Mosè Santamaria – Come cani per strada

(laCantina Records, 9 dicembre 2022)

Tre anni dopo Salveremo questo mondo, il cantautore veronese Mosè Santamaria torna con un nuovo disco, anche questo con un titolo piuttosto emotivo e dotato di un certo patetismo, ovvero Come cani per strada. Lo stile cantautorale di Mosè è dotato di una vena riflessiva e filosofica che si esplica in testi spesso caratterizzati da disquisizioni esistenziali, e del resto lui stesso parla dell’album come di “un viaggio iniziatico alla riscoperta della felicità e per ritrovare la propria autenticità sentendosi attraversare dalla vita”. In realtà la profondità tematica e lirica dei brani si accompagna a un sound molto accessibile e sfacciatamente pop -synthpop, se vogliamo dire con più precisione (si vedano Yoko Ono o Come un Buddha sotto un fico). Crediamo questo sia un ottimo (e soprattutto un intelligente) compromesso per non far risultare Come cani per strada un ascolto pesante o il classico “malloppone” cantautorale che senz’altro a molti piace ma che molti anche spaventa; al contrario, la patina accattivante e a tratti ballabile che riveste buona parte dei brani fa sì che questo sia un disco che tutti possono ascoltare, ed eventualmente dal quale ognuno potrà ricavare una propria esperienza e trarre il proprio messaggio: per parafrasare ciò che scrisse Goethe a proposito del teatro, qualcuno si fermerà ad apprezzare i brani musicalmente gradevoli, altri cercheranno le emozioni che quest’album è in grado di suscitare, altri ancora si fermeranno a riflettere e pensare a quello che Mosè Santamaria ci sta dicendo nei testi.
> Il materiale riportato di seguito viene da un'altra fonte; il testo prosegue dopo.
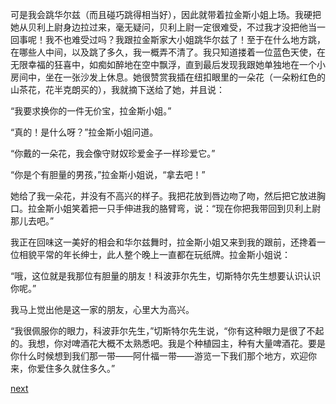 
可是我会跳华尔兹（而且碰巧跳得相当好），因此就带着拉金斯小姐上场。我硬把她从贝利上尉身边拉过来，毫无疑问，贝利上尉一定很难受，不过我才没把他当一回事呢！我不也难受过吗？我跟拉金斯家大小姐跳华尔兹了！至于在什么地方跳，在哪些人中间，以及跳了多久，我一概弄不清了。我只知道搂着一位蓝色天使，在无限幸福的狂喜中，如痴如醉地在空中飘浮，直到最后发现我跟她单独地在一个小房间中，坐在一张沙发上休息。她很赞赏我插在纽扣眼里的一朵花（一朵粉红色的山茶花，花半克朗买的），我就摘下送给了她，并且说：

“我要求换你的一件无价宝，拉金斯小姐。”

“真的！是什么呀？”拉金斯小姐问道。

“你戴的一朵花，我会像守财奴珍爱金子一样珍爱它。”

“你是个有胆量的男孩，”拉金斯小姐说，“拿去吧！”

她给了我一朵花，并没有不高兴的样子。我把花放到唇边吻了吻，然后把它放进胸口。拉金斯小姐笑着把一只手伸进我的胳臂弯，说：“现在你把我带回到贝利上尉那儿去吧。”

我正在回味这一美好的相会和华尔兹舞时，拉金斯小姐又来到我的跟前，还搀着一位相貌平常的年长绅士，此人整个晚上一直都在玩纸牌。拉金斯小姐说：

“哦，这位就是我那位有胆量的朋友！科波菲尔先生，切斯特尔先生想要认识认识你呢。”

我马上觉出他是这一家的朋友，心里大为高兴。

“我很佩服你的眼力，科波菲尔先生，”切斯特尔先生说，“你有这种眼力是很了不起的。我想，你对啤酒花大概不太熟悉吧。我是个种植园主，种有大量啤酒花。要是你什么时候想到我们那一带——阿什福一带——游览一下我们那个地方，欢迎你来，你爱住多久就住多久。”

[next](page244.md)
Tramontana – Complicarsi la vita

(Pan Music, 2 dicembre 2022)

Album d’esordio per i Tramontana, che presentano sette canzoni al sapore di epica provinciale; nello specifico di una provincia piemontese, regione a cui affibbiano il titolo di “Midwest italiano” (la quarta traccia si intitola Wisconsin, ma potrebbe tranquillamente chiamarsi “Casale Monferrato”). E sono proprio le miniere del Midwest emo d’oltreoceano che vanno a saccheggiare per trovare il proprio stile, rifinito con tonalità maggiormente affini allo scenario rock nostrano; c’è poi da dire che a rendere originale la loro impronta concorre anche il bel vocione del cantante. L’unico inedito del disco, Senza svegliare nessuno, mantiene fede alle aspettative poste dagli altri brani che erano stati anticipati come singoli; solamente un po’ dispiace non avere ulteriori nuove canzoni (e solo otto tracce in totale), ma glielo si può concedere perché erano, in effetti, tutti singoloni. Restano però due dubbi. Uno: il motivo per cui Kawasaki sia stata divisa proprio in quel punto (ma perlomeno dentro l’album la coda strumentale acquista un senso maggiore rispetto a quanto poteva avere sul doppio singolo). Due: devo ancora capire cosa vuol dire RGRD. Il disco sfrutta bene le lunghe distanze, grazie alle quali vengono valorizzate le componenti strumentali che si prendono il tempo necessario a confezionare brani pieni e distesi. Nei testi trovano spazio storie quotidiane rese grandiose, grazie alla musica, in termini di sconfitta, salvezza e rinascita. Complicarsi la vita è un’ottima prova che promette bene per il futuro e non dubito convincerà anche dal vivo: ora che è arrivato l’inverno occorre tenere d’occhio il vento d(e)i Tramontana. [Simone De Lorenzi]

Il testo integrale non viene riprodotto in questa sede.